-- Opening Marker --

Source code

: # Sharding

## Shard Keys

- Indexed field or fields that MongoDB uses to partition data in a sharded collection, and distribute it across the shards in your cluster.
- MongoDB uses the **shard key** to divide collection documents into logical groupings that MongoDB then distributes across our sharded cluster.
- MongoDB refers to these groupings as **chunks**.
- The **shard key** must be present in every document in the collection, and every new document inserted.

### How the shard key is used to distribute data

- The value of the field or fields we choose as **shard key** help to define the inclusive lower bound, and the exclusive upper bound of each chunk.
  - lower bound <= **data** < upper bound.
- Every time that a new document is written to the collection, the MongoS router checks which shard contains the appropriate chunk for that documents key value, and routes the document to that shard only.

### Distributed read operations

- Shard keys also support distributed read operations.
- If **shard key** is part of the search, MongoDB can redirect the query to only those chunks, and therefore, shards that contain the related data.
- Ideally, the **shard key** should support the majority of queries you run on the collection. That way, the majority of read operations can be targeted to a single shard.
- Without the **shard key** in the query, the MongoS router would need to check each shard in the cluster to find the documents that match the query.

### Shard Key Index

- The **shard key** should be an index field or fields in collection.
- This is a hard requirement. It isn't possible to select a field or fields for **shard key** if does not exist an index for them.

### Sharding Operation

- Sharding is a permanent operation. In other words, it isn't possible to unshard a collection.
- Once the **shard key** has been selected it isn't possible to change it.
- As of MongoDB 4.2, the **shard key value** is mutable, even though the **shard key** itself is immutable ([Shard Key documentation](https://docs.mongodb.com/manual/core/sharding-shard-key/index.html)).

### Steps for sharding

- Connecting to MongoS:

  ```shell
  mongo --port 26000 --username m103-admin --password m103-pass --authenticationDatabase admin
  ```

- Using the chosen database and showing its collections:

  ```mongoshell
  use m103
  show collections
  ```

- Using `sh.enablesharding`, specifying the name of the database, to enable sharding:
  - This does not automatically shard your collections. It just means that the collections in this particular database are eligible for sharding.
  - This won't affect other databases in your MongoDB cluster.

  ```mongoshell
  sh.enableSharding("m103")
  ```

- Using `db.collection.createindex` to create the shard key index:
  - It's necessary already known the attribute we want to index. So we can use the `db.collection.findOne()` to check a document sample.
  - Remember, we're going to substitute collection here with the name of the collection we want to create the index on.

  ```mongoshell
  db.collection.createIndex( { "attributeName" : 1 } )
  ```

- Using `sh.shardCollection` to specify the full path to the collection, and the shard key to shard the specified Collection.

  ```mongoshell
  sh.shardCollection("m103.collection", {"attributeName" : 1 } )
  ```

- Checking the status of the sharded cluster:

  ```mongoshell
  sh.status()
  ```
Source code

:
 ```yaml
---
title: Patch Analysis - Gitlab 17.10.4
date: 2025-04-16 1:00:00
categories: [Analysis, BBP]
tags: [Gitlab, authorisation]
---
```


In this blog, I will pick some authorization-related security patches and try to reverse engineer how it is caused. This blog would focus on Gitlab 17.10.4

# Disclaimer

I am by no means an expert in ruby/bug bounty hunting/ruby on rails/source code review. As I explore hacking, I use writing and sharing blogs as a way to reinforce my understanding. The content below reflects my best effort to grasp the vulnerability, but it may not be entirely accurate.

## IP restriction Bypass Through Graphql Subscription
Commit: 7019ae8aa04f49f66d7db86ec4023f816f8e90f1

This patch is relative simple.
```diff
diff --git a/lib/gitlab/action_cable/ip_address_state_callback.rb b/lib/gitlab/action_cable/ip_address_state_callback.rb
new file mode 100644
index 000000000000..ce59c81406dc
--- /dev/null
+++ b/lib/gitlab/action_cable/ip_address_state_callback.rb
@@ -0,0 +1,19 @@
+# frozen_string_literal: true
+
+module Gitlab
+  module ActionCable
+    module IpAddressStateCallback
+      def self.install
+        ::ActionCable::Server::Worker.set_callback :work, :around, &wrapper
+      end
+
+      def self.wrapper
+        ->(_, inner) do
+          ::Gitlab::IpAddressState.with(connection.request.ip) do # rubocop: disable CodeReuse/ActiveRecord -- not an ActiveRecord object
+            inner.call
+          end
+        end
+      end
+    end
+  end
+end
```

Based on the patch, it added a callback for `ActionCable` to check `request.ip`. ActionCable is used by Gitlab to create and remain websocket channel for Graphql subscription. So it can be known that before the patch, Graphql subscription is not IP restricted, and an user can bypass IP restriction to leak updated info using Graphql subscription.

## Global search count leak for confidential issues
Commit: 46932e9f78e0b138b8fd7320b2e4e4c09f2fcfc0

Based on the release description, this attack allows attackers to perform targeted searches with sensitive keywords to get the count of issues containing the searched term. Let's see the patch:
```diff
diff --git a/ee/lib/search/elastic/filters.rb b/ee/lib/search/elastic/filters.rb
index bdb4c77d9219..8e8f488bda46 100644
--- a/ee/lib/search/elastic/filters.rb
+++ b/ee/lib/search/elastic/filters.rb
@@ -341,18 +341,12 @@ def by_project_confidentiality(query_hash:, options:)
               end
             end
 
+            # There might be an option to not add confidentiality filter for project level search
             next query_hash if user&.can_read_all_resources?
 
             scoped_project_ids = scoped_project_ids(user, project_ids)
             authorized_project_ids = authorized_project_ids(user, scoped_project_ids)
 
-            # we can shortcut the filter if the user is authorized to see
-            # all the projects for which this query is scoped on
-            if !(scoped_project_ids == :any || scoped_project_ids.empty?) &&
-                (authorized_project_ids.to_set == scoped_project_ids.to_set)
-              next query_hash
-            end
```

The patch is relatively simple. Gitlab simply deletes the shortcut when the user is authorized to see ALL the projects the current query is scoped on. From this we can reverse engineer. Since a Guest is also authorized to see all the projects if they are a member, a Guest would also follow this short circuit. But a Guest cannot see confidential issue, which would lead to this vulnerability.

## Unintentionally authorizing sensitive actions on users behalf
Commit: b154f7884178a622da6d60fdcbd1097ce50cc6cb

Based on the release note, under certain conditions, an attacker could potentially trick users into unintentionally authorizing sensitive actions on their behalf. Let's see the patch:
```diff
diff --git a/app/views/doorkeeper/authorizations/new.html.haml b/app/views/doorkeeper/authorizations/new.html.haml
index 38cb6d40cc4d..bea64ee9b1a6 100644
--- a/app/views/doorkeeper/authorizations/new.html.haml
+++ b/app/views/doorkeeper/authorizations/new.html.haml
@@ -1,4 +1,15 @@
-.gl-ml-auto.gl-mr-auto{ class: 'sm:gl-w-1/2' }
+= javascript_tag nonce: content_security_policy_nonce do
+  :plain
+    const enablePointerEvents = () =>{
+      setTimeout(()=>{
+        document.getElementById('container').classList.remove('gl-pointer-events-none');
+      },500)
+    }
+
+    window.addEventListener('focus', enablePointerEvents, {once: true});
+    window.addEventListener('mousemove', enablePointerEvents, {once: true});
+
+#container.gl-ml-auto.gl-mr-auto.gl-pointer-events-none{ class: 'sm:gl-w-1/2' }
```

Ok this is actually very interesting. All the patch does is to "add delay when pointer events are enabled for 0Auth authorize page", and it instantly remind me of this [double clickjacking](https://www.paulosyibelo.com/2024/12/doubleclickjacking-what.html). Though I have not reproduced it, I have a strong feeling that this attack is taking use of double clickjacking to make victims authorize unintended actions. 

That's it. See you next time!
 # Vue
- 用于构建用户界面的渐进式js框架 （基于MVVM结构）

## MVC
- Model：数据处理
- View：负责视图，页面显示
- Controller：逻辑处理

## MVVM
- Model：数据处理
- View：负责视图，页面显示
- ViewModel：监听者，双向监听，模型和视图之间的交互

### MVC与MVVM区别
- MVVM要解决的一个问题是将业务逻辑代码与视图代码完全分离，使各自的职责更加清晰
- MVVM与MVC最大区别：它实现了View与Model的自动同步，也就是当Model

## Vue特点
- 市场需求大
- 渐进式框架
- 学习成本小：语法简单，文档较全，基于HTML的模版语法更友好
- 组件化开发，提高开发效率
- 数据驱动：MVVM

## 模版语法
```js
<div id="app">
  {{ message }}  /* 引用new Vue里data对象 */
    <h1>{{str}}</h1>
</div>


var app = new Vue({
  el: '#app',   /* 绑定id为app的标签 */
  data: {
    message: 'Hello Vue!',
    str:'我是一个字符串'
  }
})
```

-- Closing Marker --

Please copy each line from the material above in which the string "authorizations" appears.

diff --git a/app/views/doorkeeper/authorizations/new.html.haml b/app/views/doorkeeper/authorizations/new.html.haml
--- a/app/views/doorkeeper/authorizations/new.html.haml
+++ b/app/views/doorkeeper/authorizations/new.html.haml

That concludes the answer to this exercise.